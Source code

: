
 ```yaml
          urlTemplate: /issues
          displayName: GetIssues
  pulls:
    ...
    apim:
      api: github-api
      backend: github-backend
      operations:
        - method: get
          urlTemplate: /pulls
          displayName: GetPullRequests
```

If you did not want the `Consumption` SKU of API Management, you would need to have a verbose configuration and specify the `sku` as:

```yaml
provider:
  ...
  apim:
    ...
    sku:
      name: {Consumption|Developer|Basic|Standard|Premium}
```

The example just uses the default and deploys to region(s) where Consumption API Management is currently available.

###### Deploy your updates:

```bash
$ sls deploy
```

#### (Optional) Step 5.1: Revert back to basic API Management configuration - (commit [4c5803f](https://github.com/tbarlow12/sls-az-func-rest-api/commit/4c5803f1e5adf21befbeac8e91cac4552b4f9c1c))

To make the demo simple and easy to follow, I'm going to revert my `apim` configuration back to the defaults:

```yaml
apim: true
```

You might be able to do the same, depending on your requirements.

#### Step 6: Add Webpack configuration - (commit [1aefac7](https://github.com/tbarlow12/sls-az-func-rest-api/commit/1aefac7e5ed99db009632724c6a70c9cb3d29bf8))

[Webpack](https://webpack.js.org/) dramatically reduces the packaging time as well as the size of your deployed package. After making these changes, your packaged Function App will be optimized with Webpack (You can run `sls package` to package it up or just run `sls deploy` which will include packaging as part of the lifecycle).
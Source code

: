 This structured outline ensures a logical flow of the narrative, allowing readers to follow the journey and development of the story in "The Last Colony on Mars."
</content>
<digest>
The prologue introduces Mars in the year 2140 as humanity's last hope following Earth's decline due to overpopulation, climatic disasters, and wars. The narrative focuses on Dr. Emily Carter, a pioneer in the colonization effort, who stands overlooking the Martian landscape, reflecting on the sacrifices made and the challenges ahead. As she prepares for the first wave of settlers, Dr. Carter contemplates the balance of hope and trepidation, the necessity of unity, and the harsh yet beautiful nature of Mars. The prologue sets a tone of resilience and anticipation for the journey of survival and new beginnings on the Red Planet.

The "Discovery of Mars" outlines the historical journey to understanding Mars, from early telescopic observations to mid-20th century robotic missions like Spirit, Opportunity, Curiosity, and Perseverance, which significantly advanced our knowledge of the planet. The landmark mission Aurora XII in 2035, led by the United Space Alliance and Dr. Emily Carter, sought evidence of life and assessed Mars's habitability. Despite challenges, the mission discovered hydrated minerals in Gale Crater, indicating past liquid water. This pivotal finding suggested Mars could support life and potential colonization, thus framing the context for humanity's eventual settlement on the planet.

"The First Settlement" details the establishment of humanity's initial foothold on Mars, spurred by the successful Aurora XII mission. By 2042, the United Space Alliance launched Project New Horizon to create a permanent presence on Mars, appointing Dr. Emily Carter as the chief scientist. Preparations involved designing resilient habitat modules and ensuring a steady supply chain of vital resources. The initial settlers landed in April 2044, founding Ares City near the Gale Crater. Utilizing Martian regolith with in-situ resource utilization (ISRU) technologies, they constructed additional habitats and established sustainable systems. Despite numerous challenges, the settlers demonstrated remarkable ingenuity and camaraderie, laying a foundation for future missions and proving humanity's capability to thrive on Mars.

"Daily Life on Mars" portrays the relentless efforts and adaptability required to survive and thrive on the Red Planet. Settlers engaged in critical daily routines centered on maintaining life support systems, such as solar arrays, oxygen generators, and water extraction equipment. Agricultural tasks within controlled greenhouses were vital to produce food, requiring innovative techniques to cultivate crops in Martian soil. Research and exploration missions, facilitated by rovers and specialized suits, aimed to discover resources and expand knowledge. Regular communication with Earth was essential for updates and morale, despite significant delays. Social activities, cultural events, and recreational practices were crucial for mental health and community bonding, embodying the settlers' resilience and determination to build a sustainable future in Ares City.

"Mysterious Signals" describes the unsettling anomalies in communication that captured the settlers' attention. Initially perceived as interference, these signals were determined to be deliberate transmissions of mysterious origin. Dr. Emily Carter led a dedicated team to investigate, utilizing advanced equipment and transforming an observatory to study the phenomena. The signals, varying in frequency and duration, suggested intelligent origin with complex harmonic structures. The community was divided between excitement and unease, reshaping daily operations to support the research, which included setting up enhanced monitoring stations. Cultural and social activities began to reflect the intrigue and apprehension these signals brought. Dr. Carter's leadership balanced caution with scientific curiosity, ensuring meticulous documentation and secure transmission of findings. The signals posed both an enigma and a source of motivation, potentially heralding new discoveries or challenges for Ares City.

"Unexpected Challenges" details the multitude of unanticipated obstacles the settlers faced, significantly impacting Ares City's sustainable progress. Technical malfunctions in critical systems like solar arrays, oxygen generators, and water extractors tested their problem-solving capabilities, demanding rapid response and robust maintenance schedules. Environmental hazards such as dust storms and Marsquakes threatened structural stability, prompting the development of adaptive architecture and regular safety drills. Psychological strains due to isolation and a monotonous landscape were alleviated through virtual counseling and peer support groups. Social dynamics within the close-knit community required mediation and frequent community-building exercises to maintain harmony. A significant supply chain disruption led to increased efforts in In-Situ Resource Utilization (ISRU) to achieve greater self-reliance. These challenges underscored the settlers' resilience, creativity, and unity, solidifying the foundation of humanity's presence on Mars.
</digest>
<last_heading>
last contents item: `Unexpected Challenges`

::::::

## Your instructions
One number should be returned: how many lines in the records contain the word "apim".

## Completed exercise
4